Las terapias, online

Si el miedo de cualquier familia es que el virus entre en su casa, en el caso de María José este temor se multiplica. Durante su primer año de vida, Martín estuvo ingresado tres veces por neumonía y broquiolitis. «Mis hijos y yo no salimos para nada. Mi marido va a trabajar y cuando acaba hace la compra. Cuando llega se quita la ropa, se ducha... las precauciones que tomamos son máximas», explica María José. Y pese al encierro Martín no se pierde ni una terapia. «Las hacemos online y así continúa con sus sesiones de fisio, logopedia... que son vitales».

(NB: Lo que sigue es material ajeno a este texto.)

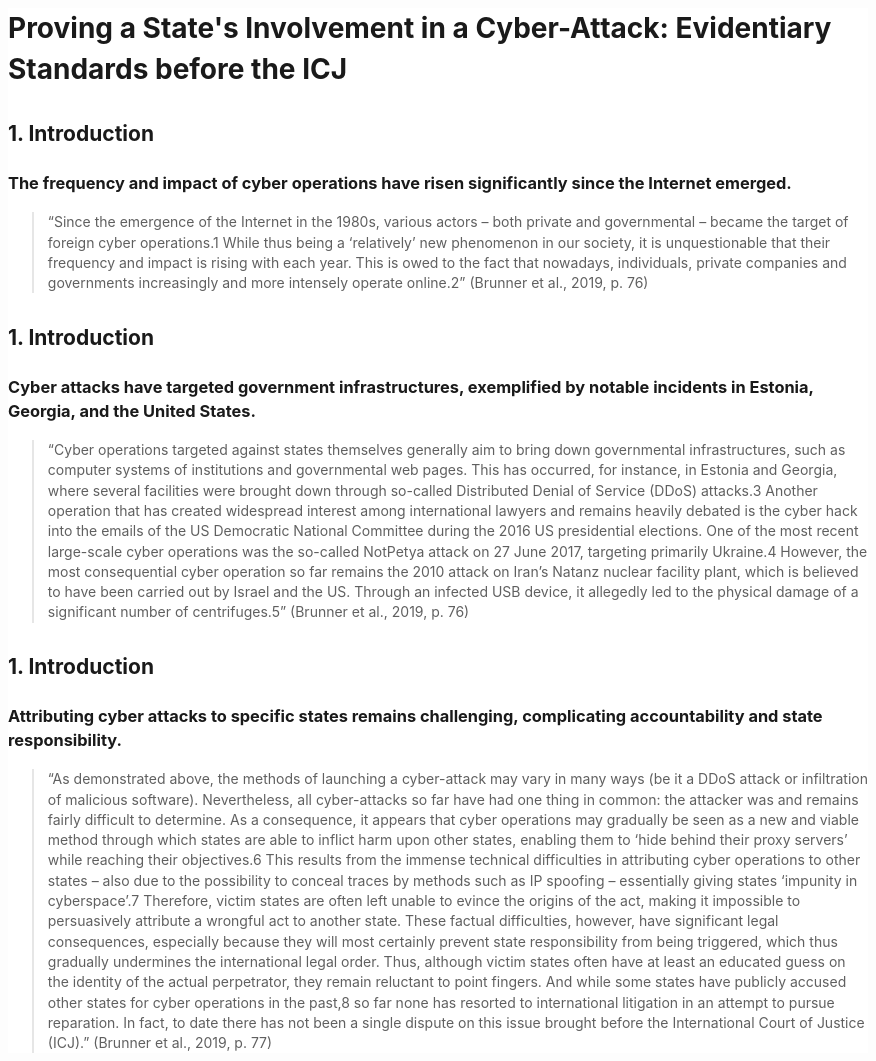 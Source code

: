 # <h1>Proving a State's Involvement in a Cyber-Attack: Evidentiary Standards before the ICJ</h1>

## 1. Introduction

### The frequency and impact of cyber operations have risen significantly since the Internet emerged.

> “Since the emergence of the Internet in the 1980s, various actors – both private and governmental – became the target of foreign cyber operations.1 While thus being a ‘relatively’ new phenomenon in our society, it is unquestionable that their frequency and impact is rising with each year. This is owed to the fact that nowadays, individuals, private companies and governments increasingly and more intensely operate online.2” (Brunner et al., 2019, p. 76)

## 1. Introduction

### Cyber attacks have targeted government infrastructures, exemplified by notable incidents in Estonia, Georgia, and the United States.

> “Cyber operations targeted against states themselves generally aim to bring down governmental infrastructures, such as computer systems of institutions and governmental web pages. This has occurred, for instance, in Estonia and Georgia, where several facilities were brought down through so-called Distributed Denial of Service (DDoS) attacks.3 Another operation that has created widespread interest among international lawyers and remains heavily debated is the cyber hack into the emails of the US Democratic National Committee during the 2016 US presidential elections. One of the most recent large-scale cyber operations was the so-called NotPetya attack on 27 June 2017, targeting primarily Ukraine.4 However, the most consequential cyber operation so far remains the 2010 attack on Iran’s Natanz nuclear facility plant, which is believed to have been carried out by Israel and the US. Through an infected USB device, it allegedly led to the physical damage of a significant number of centrifuges.5” (Brunner et al., 2019, p. 76)

## 1. Introduction

### Attributing cyber attacks to specific states remains challenging, complicating accountability and state responsibility.

> “As demonstrated above, the methods of launching a cyber-attack may vary in many ways (be it a DDoS attack or infiltration of malicious software). Nevertheless, all cyber-attacks so far have had one thing in common: the attacker was and remains fairly difficult to determine. As a consequence, it appears that cyber operations may gradually be seen as a new and viable method through which states are able to inflict harm upon other states, enabling them to ‘hide behind their proxy servers’ while reaching their objectives.6 This results from the immense technical difficulties in attributing cyber operations to other states – also due to the possibility to conceal traces by methods such as IP spoofing – essentially giving states ‘impunity in cyberspace’.7 Therefore, victim states are often left unable to evince the origins of the act, making it impossible to persuasively attribute a wrongful act to another state. These factual difficulties, however, have significant legal consequences, especially because they will most certainly prevent state responsibility from being triggered, which thus gradually undermines the international legal order. Thus, although victim states often have at least an educated guess on the identity of the actual perpetrator, they remain reluctant to point fingers. And while some states have publicly accused other states for cyber operations in the past,8 so far none has resorted to international litigation in an attempt to pursue reparation. In fact, to date there has not been a single dispute on this issue brought before the International Court of Justice (ICJ).” (Brunner et al., 2019, p. 77)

Noelia Blanco y Peter Sanz tienen claro que aunque se esté en casa durante el día el pijama está prohibido. «Peter teletrabaja por la mañana y yo lo hago por la tarde», describe Noelia, que es maestra en un colegio público de Castelló. Markel y Martina, sus hijos, hacen deberes, videollamadas con los amigos, juegan y aprovechan para tocar el piano o hacer deporte. Y algo que nunca se les olvida. A las ocho en punto, todos los días, los cuatro salen al balcón a aplaudir a los sanitarios.